## About this notebook

In this notebook, I quickly explore the `biorxiv` subset of the papers. Since it is stored in JSON format, the structure is likely too complex to directly perform analysis. Thus, I not only explore the structure of those files, but I also provide the following helper functions for you to easily format inner dictionaries from each file:
* `format_name(author)`
* `format_affiliation(affiliation)`
* `format_authors(authors, with_affiliation=False)`
* `format_body(body_text)`
* `format_bib(bibs)`

Feel free to reuse those functions for your own purpose! If you do, please leave a link to this notebook.
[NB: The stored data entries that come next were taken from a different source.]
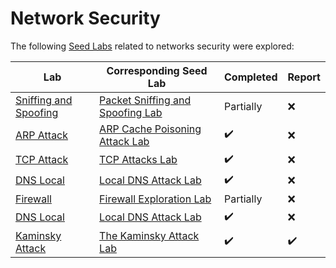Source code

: # Network Security

The following [Seed Labs](https://github.com/seed-labs/seed-labs) related to networks security were explored:

| Lab                                                                                                                   | Corresponding Seed Lab              | Completed          | Report             |
| ----------------------------------------------------------------------------------------------------------------------| ----------------------------------- | ------------------ | ------------------ |
| [Sniffing and Spoofing](Sniffing_Spoofing/)   | [Packet Sniffing and Spoofing Lab](https://seedsecuritylabs.org/Labs_20.04/Networking/Sniffing_Spoofing/)   |  Partially         | :x:                |
| [ARP Attack](ARP_Attack/)                     | [ARP Cache Poisoning Attack Lab](https://seedsecuritylabs.org/Labs_20.04/Networking/ARP_Attack/)            | :heavy_check_mark: | :x:                |
| [TCP Attack](TCP_Attack/)                     | [TCP Attacks Lab](https://seedsecuritylabs.org/Labs_20.04/Networking/TCP_Attacks/)                          | :heavy_check_mark: | :x:                |
| [DNS Local](DNS_Local/)                       | [Local DNS Attack Lab](https://seedsecuritylabs.org/Labs_20.04/Networking/DNS/DNS_Local/)                   | :heavy_check_mark: | :x:                |
| [Firewall](Firewall/)                         | [Firewall Exploration Lab](https://seedsecuritylabs.org/Labs_20.04/Networking/Firewall/)                    |  Partially         | :x:                |
| [DNS Local](DNS_Local/)                       | [Local DNS Attack Lab](https://seedsecuritylabs.org/Labs_20.04/Networking/DNS/DNS_Local/)                   | :heavy_check_mark: | :x:                |
| [Kaminsky Attack](DNS_Remote/)                | [The Kaminsky Attack Lab](https://seedsecuritylabs.org/Labs_20.04/Networking/DNS/DNS_Remote/)               | :heavy_check_mark: | :heavy_check_mark: |
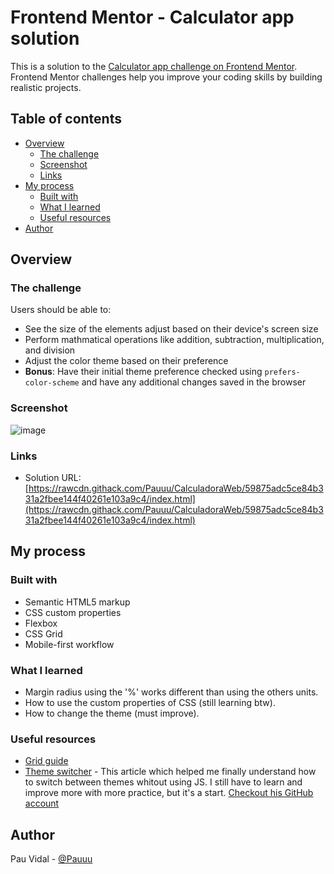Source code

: # Frontend Mentor - Calculator app solution

This is a solution to the [Calculator app challenge on Frontend Mentor](https://www.frontendmentor.io/challenges/calculator-app-9lteq5N29). Frontend Mentor challenges help you improve your coding skills by building realistic projects. 

## Table of contents

- [Overview](#overview)
  - [The challenge](#the-challenge)
  - [Screenshot](#screenshot)
  - [Links](#links)
- [My process](#my-process)
  - [Built with](#built-with)
  - [What I learned](#what-i-learned)
  - [Useful resources](#useful-resources)
- [Author](#author)

## Overview

### The challenge

Users should be able to:

- See the size of the elements adjust based on their device's screen size
- Perform mathmatical operations like addition, subtraction, multiplication, and division
- Adjust the color theme based on their preference
- **Bonus**: Have their initial theme preference checked using `prefers-color-scheme` and have any additional changes saved in the browser

### Screenshot

![image](https://user-images.githubusercontent.com/29251149/120934567-110da880-c6ff-11eb-932d-d90f9829fa4b.png)

### Links

- Solution URL: [https://rawcdn.githack.com/Pauuu/CalculadoraWeb/59875adc5ce84b331a2fbee144f40261e103a9c4/index.html](https://rawcdn.githack.com/Pauuu/CalculadoraWeb/59875adc5ce84b331a2fbee144f40261e103a9c4/index.html)

## My process

### Built with

- Semantic HTML5 markup
- CSS custom properties
- Flexbox
- CSS Grid
- Mobile-first workflow

### What I learned

+ Margin radius using the '%' works different than using the others units.
+ How to use the custom properties of CSS (still learning btw).
+ How to change the theme (must improve).

### Useful resources

- [Grid guide](https://css-tricks.com/snippets/css/complete-guide-grid/) 
- [Theme switcher](https://alexandersandberg.com/theme-switcher/) - This article which helped me finally understand how to switch between themes whitout using JS. I still have to learn and improve more with more practice, but it's a start. [Checkout his GitHub account](https://github.com/alexandersandberg)

## Author
Pau Vidal - [@Pauuu](https://github.com/Pauuu)
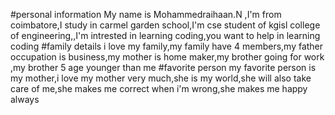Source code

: #personal information My name is Mohammedraihaan.N ,I'm from coimbatore,I study in carmel garden school,I'm cse student of kgisl college of engineering,,I'm intrested in learning coding,you want to help in learning coding
#family details i love my family,my family have 4 members,my father occupation is business,my mother is home maker,my brother going for work ,my brother 5 age younger than me
#favorite person my favorite person is my mother,i love my mother very much,she is my world,she will also take care of me,she makes me correct when i'm wrong,she makes me happy always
Throughout the EDA, I show you how to use each of those files. At the end, I show you how to generate a clean version of the `biorxiv` as well as all the other datasets, which you can directly use by choosing this notebook as a data source ("File" -> "Add or upload data" -> "Kernel Output File" tab -> search the name of this notebook).

### Update Log

* V9: First release.
* V10: Updated paths to include the [14k new papers](https://www.kaggle.com/allen-institute-for-ai/CORD-19-research-challenge/discussion/137474).

In [1]:
import os
import json
from pprint import pprint
from copy import deepcopy

import numpy as np
import pandas as pd
from tqdm.notebook import tqdm

## Helper Functions

Unhide the cell below to find the definition of the following functions:
* `format_name(author)`
* `format_affiliation(affiliation)`
* `format_authors(authors, with_affiliation=False)`
* `format_body(body_text)`
* `format_bib(bibs)`

In [2]:
def format_name(author):
    middle_name = " ".join(author['middle'])
    
    if author['middle']:
        return " ".join([author['first'], middle_name, author['last']])
    else:
        return " ".join([author['first'], author['last']])
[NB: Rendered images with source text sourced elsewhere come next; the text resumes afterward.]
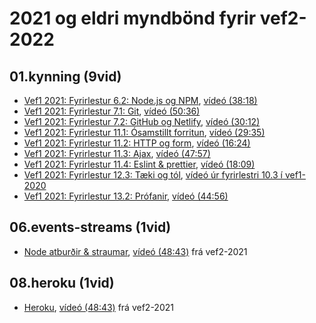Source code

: 
# 2021 og eldri myndbönd fyrir vef2-2022

## 01.kynning (9vid)

* [Vef1 2021: Fyrirlestur 6.2: Node.js og NPM](https://github.com/vefforritun/vef1-2021/blob/main/vikur/06/06.2.npm.md), [vídeó (38:18)](https://youtu.be/dHoI_06kpYQ)
* [Vef1 2021: Fyrirlestur 7.1: Git](https://github.com/vefforritun/vef1-2021/blob/main/vikur/07/07.1.git.md), [vídeó (50:36)](https://youtu.be/BfGgWsY5tk8)
* [Vef1 2021: Fyrirlestur 7.2: GitHub og Netlify](https://github.com/vefforritun/vef1-2021/blob/main/vikur/07/07.2.github-netlify.md), [vídeó (30:12)](https://youtu.be/n66IZdnI_sQ)
* [Vef1 2021: Fyrirlestur 11.1: Ósamstillt forritun](https://github.com/vefforritun/vef1-2021/blob/main/vikur/11/11.1.async.md), [vídeó (29:35)](https://youtu.be/QJsHkQHZrQw)
* [Vef1 2021: Fyrirlestur 11.2: HTTP og form](https://github.com/vefforritun/vef1-2021/blob/main/vikur/11/11.2.http-form.md), [vídeó (16:24)](https://youtu.be/f0-GN_M67lc)
* [Vef1 2021: Fyrirlestur 11.3: Ajax](https://github.com/vefforritun/vef1-2021/blob/main/vikur/11/11.3.ajax.md), [vídeó (47:57)](https://youtu.be/y2J8E-hqJrc)
* [Vef1 2021: Fyrirlestur 11.4: Eslint & prettier](https://github.com/vefforritun/vef1-2021/blob/main/vikur/11/11.4.eslint.md), [vídeó (18:09)](https://youtu.be/VkYCfQDVxYE)
* [Vef1 2021: Fyrirlestur 12.3: Tæki og tól](https://github.com/vefforritun/vef1-2021/blob/main/vikur/12/12.3.tools.md), [vídeó úr fyrirlestri 10.3 í vef1-2020](https://youtu.be/ALaPtDXEdgY)
* [Vef1 2021: Fyrirlestur 13.2: Prófanir](https://github.com/vefforritun/vef1-2021/blob/main/vikur/13/13.2.testing.md), [vídeó (44:56)](https://youtu.be/ukPMToSzFRc)


## 06.events-streams (1vid)

* [Node atburðir & straumar](events-streams.md), [vídeó (48:43)](https://www.youtube.com/watch?v=EZWUaYXo32o) frá vef2-2021

## 08.heroku (1vid)

* [Heroku](heroku.md), [vídeó (48:43)](https://www.youtube.com/watch?v=UxnSG2VcjZA) frá vef2-2021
def format_affiliation(affiliation):
    text = []
    location = affiliation.get('location')
    if location:
        text.extend(list(affiliation['location'].values()))
    
    institution = affiliation.get('institution')
    if institution:
        text = [institution] + text
    return ", ".join(text)

def format_authors(authors, with_affiliation=False):
    name_ls = []
    
    for author in authors:
        name = format_name(author)
        if with_affiliation:
            affiliation = format_affiliation(author['affiliation'])
            if affiliation:
                name_ls.append(f"{name} ({affiliation})")
            else:
                name_ls.append(name)
        else:
            name_ls.append(name)
    
    return ", ".join(name_ls)

def format_body(body_text):
    texts = [(di['section'], di['text']) for di in body_text]
    texts_di = {di['section']: "" for di in body_text}
    
    for section, text in texts:
        texts_di[section] += text

    body = ""

    for section, text in texts_di.items():
        body += section
        body += "\n\n"
        body += text
        body += "\n\n"
    
    return body

def format_bib(bibs):
    if type(bibs) == dict:
        bibs = list(bibs.values())
    bibs = deepcopy(bibs)
    formatted = []
    
    for bib in bibs:
        bib['authors'] = format_authors(
            bib['authors'], 
            with_affiliation=False
        )
        formatted_ls = [str(bib[k]) for k in ['title', 'authors', 'venue', 'year']]
        formatted.append(", ".join(formatted_ls))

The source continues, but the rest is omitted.